» Problem details:
Scan the material below for "module", then return each line that contains it.

» Supplied data:
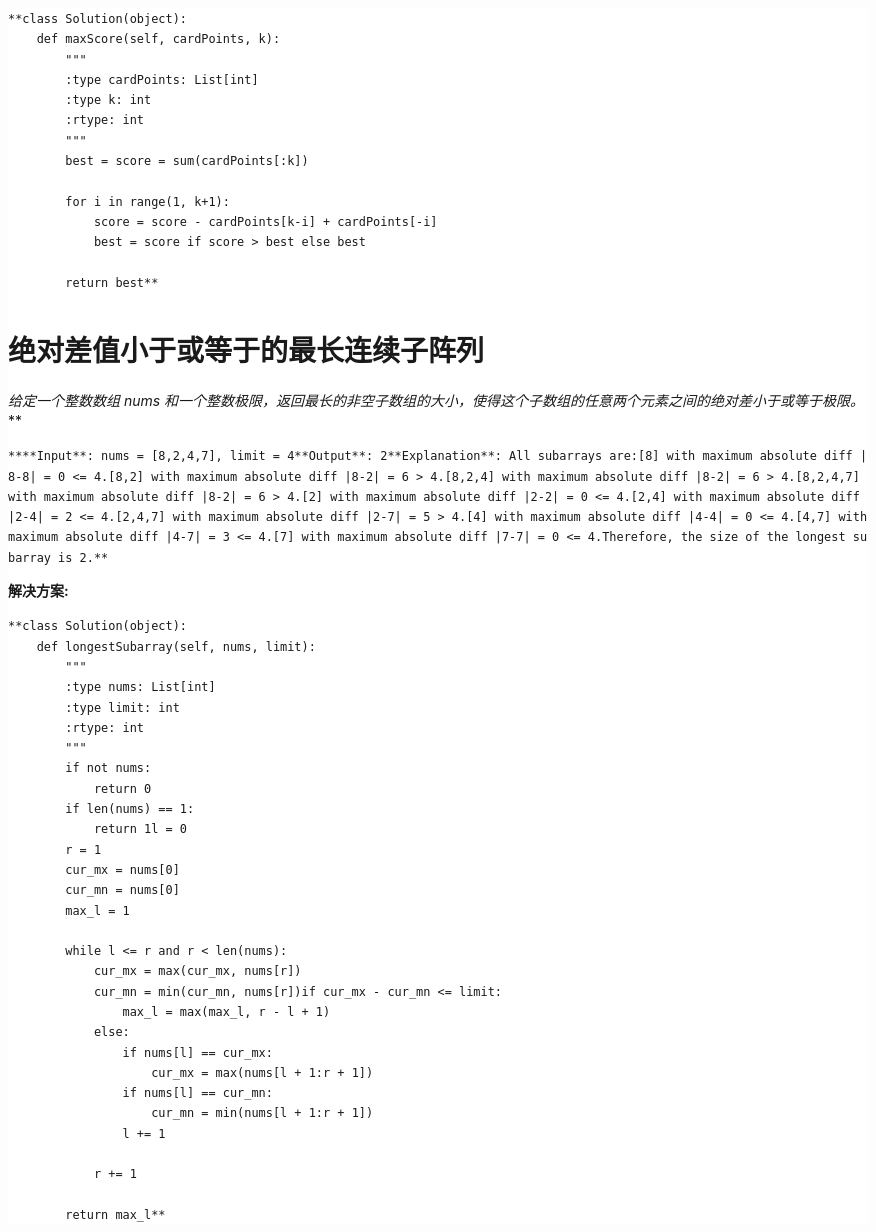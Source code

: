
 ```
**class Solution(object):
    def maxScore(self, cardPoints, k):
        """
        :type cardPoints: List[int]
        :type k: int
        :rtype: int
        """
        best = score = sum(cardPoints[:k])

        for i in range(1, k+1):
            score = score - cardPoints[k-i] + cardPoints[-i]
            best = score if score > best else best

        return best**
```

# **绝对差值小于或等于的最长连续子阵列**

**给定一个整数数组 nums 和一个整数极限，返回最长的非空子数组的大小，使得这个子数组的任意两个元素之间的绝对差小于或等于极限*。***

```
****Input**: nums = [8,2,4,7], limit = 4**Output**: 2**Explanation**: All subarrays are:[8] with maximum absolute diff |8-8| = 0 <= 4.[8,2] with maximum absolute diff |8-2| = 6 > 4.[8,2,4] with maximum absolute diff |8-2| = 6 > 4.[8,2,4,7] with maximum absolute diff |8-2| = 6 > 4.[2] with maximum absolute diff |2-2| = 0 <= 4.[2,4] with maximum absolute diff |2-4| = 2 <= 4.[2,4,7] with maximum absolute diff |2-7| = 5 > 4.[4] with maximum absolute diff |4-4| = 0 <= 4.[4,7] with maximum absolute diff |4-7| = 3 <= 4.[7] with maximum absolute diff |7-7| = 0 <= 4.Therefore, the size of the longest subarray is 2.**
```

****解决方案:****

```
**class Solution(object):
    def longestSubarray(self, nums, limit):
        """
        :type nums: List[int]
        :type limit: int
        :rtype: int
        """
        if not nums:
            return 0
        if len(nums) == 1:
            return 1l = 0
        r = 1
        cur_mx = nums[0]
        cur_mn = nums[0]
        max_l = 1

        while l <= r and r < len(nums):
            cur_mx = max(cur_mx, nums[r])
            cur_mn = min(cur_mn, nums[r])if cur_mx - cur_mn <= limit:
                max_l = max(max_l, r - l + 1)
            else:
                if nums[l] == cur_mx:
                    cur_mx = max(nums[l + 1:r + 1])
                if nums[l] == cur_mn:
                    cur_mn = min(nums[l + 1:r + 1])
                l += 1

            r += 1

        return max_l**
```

* * *

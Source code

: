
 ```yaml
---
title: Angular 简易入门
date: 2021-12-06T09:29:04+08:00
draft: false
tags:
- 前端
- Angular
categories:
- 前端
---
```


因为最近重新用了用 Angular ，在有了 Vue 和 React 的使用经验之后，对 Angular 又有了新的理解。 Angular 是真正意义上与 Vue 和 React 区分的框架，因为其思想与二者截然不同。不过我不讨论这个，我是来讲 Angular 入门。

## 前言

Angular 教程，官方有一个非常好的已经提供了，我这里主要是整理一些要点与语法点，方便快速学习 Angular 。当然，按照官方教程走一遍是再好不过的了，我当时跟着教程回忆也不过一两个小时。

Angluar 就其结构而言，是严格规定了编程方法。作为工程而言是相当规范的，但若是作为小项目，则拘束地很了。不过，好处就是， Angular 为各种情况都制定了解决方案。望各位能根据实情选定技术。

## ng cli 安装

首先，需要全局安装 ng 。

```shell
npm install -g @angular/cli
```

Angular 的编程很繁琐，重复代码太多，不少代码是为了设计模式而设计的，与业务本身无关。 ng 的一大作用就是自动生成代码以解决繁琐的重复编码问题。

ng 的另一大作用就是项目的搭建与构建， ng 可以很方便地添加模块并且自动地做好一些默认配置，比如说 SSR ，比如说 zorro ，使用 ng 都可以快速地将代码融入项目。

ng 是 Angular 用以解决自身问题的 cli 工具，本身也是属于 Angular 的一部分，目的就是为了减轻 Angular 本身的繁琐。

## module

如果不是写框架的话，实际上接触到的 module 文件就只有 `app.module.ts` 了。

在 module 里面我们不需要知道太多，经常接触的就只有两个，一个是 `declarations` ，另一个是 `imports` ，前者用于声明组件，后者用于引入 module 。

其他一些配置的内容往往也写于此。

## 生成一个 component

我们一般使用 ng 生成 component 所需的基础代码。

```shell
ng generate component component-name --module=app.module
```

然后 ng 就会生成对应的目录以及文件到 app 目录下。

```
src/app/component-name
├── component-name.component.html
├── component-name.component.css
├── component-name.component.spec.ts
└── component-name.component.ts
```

» Task solution:
## module
如果不是写框架的话，实际上接触到的 module 文件就只有 `app.module.ts` 了。
在 module 里面我们不需要知道太多，经常接触的就只有两个，一个是 `declarations` ，另一个是 `imports` ，前者用于声明组件，后者用于引入 module 。
ng generate component component-name --module=app.module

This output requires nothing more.